**Exercise:** The output should be the line containing "- ✅ Protected route component" and every later line of the records, exactly as written, and nothing else.

--- Data for the task Enclosed Below ---

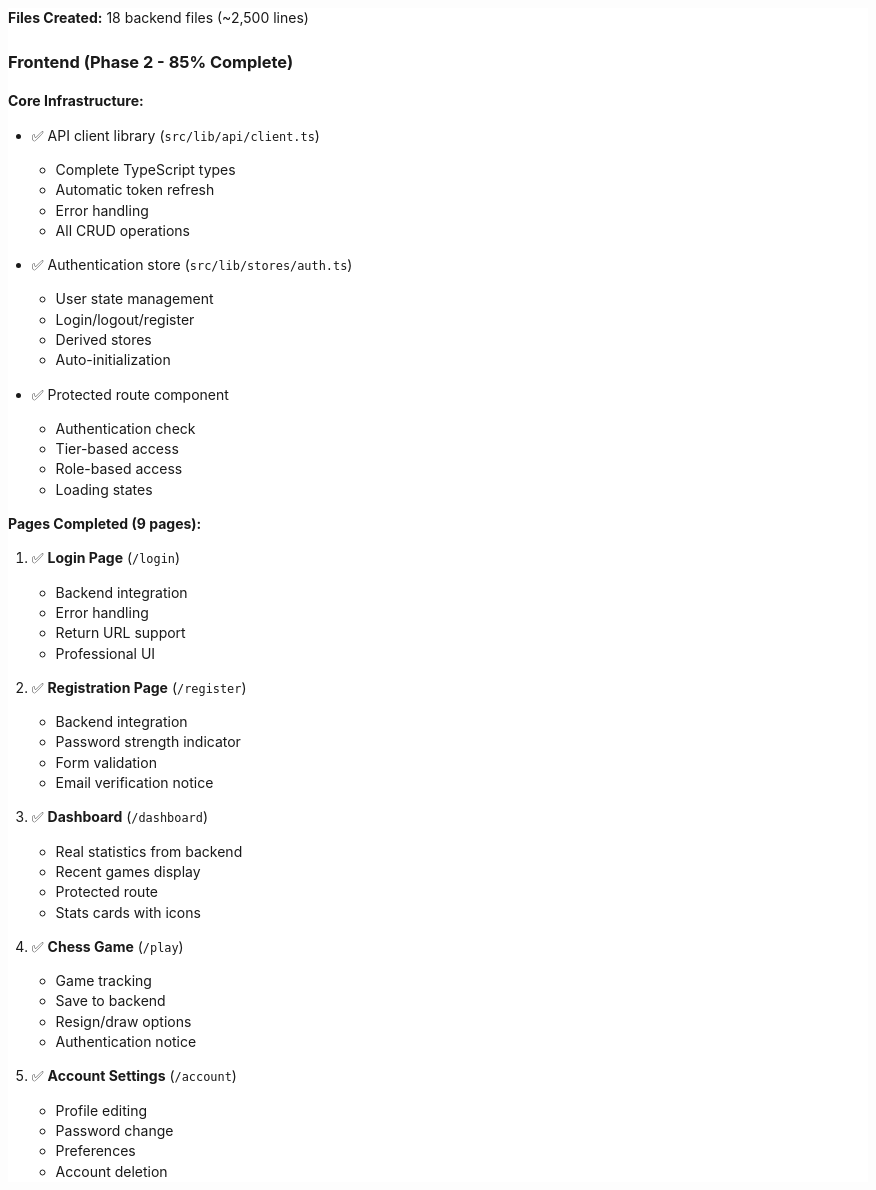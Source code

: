 **Files Created:** 18 backend files (~2,500 lines)

### Frontend (Phase 2 - 85% Complete)

**Core Infrastructure:**
- ✅ API client library (`src/lib/api/client.ts`)
  - Complete TypeScript types
  - Automatic token refresh
  - Error handling
  - All CRUD operations

- ✅ Authentication store (`src/lib/stores/auth.ts`)
  - User state management
  - Login/logout/register
  - Derived stores
  - Auto-initialization

- ✅ Protected route component
  - Authentication check
  - Tier-based access
  - Role-based access
  - Loading states

**Pages Completed (9 pages):**

1. ✅ **Login Page** (`/login`)
   - Backend integration
   - Error handling
   - Return URL support
   - Professional UI

2. ✅ **Registration Page** (`/register`)
   - Backend integration
   - Password strength indicator
   - Form validation
   - Email verification notice

3. ✅ **Dashboard** (`/dashboard`)
   - Real statistics from backend
   - Recent games display
   - Protected route
   - Stats cards with icons

4. ✅ **Chess Game** (`/play`)
   - Game tracking
   - Save to backend
   - Resign/draw options
   - Authentication notice

5. ✅ **Account Settings** (`/account`)
   - Profile editing
   - Password change
   - Preferences
   - Account deletion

--- End of Enclosed Data for the task ---

**Solution:**
- ✅ Protected route component
  - Authentication check
  - Tier-based access
  - Role-based access
  - Loading states

**Pages Completed (9 pages):**

1. ✅ **Login Page** (`/login`)
   - Backend integration
   - Error handling
   - Return URL support
   - Professional UI

2. ✅ **Registration Page** (`/register`)
   - Backend integration
   - Password strength indicator
   - Form validation
   - Email verification notice

3. ✅ **Dashboard** (`/dashboard`)
   - Real statistics from backend
   - Recent games display
   - Protected route
   - Stats cards with icons

4. ✅ **Chess Game** (`/play`)
   - Game tracking
   - Save to backend
   - Resign/draw options
   - Authentication notice

5. ✅ **Account Settings** (`/account`)
   - Profile editing
   - Password change
   - Preferences
   - Account deletion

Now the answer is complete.